▶ _TASK ITEM_
The lines to be set down run from the line containing "Pathum94/Pathum94 is a" through the final line of the data below; print them exactly and print nothing else.
- Opening Delimiter -
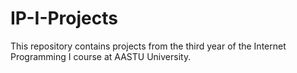 # IP-I-Projects
This repository contains projects from the third year of the Internet Programming I course at AASTU University.
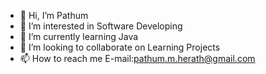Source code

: - 👋 Hi, I’m Pathum
- 👀 I’m interested in Software Developing
- 🌱 I’m currently learning Java
- 💞️ I’m looking to collaborate on Learning Projects
- 📫 How to reach me E-mail:pathum.m.herath@gmail.com

<!---
Pathum94/Pathum94 is a ✨ special ✨ repository because its `README.md` (this file) appears on your GitHub profile.
You can click the Preview link to take a look at your changes.
--->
- Closing Delimiter -
▶ _TASK SOLUTION_
Pathum94/Pathum94 is a ✨ special ✨ repository because its `README.md` (this file) appears on your GitHub profile.
You can click the Preview link to take a look at your changes.
--->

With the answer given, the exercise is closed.